He milks 70 Holsteins and sends most of his milk to Kerry Group, but keeps back enough raw material for his Valentia Island ice cream enterprise, which supplies upmarket desserts to various hotels and restaurants in the tourist region.

"We will send out a lorry load of the ice cream and yoghurts later this week and then we will revert the business to a two-day week operation until next season.

"I have stopped doing the buttermilk this year because the margins were too tight and the amount of work on the buttermilk did not match the returns," Joe says.

Joe (46) has been working on what he describes as "a grand farm" since he was a teenager.

"When I started you were walking in muck all the time. Now you can walk across the farm in your house shoes. It's a lovely farm. It's neat and tidy and everything is in place."

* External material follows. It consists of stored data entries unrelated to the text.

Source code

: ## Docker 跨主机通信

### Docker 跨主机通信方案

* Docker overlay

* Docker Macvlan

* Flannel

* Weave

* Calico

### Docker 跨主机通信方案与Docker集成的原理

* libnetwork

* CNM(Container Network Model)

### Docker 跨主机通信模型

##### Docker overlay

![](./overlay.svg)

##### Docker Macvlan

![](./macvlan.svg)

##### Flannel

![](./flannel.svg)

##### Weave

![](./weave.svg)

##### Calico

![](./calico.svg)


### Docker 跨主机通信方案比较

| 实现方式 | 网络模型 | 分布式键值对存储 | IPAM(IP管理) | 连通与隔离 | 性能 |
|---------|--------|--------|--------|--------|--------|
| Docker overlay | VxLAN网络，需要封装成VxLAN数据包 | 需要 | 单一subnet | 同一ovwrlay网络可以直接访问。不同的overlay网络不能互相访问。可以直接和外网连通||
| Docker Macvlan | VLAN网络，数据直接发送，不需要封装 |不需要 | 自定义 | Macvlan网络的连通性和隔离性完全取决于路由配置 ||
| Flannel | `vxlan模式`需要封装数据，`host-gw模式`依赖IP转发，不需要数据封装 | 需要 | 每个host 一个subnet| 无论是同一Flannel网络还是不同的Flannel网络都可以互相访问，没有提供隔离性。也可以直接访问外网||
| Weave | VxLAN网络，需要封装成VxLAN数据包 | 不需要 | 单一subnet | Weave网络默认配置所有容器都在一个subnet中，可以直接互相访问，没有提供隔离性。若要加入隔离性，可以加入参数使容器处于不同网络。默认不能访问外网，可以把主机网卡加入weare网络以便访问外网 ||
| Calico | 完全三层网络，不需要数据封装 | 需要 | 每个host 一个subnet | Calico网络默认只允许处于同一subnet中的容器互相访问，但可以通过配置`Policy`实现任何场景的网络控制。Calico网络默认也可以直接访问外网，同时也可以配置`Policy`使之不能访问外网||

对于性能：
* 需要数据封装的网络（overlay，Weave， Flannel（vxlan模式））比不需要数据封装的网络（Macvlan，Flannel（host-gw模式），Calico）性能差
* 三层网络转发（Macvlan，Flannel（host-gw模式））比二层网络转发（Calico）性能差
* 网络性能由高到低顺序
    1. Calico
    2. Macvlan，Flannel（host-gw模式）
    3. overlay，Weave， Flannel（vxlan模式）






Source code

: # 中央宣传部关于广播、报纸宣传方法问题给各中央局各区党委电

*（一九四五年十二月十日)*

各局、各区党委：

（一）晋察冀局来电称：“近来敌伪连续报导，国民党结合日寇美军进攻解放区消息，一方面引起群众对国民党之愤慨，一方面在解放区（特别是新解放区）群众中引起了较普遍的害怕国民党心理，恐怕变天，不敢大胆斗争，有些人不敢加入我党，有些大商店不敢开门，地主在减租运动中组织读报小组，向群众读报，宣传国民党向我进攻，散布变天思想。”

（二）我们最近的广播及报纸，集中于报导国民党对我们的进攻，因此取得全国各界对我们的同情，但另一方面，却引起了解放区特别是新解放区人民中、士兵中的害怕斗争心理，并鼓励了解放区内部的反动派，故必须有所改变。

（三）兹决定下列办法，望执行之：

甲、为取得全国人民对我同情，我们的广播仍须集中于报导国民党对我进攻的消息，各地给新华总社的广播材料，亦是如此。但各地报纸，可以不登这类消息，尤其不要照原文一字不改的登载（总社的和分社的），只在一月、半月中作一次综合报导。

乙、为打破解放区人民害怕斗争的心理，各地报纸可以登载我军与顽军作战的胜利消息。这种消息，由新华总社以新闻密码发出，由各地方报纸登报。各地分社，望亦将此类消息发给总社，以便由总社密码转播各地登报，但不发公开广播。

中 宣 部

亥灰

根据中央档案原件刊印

The farm was bought back in 1928 for £3,300 by his grandfather Joe who, at the time, was working on the railways in Texas.

"He was a good businessman and told the relations at home to give him a call on the transatlantic cable if any farm came up on Valentia Island. When this farm came up, after the previous owner - Scottish vet - died, they got on the blower and he told them to bid at the auction outside the courthouse in Caherciveen. His was the only bid.

"The grandfather was working in the railway business in Houston at the time. Pretty rough I believe and he came back two years later and set up a traditional beef enterprise exporting the beef to the east coast as they say.

"I took the farm over from my father Patrick over 20 years ago and developed the ice cream and yoghurt business in 2006 when I saw how well the continental and American ice creams were going down with the summertime tourists in Kerry. The ice cream unit cost over €200,000, but it has paid for itself."

He is thinking of expanding the production unit and increasing the volume of ice cream, yoghurts and possibly new lines of crepes and pancakes, but no final decision has been made.

"To be honest I am more interested in nourishment than punishment at the moment," he says.

Joe is married to Caroline, a vice principal at Domid national school near Waterville, and the couple have three children - Matthew (11), Philip (9) and Euan (7).

One of seven dairy farmers operating on Valentia Island, he says he is comfortable with the current 29c/l litre Kerry is paying for the island's milk. "It could be more but you make a few quid."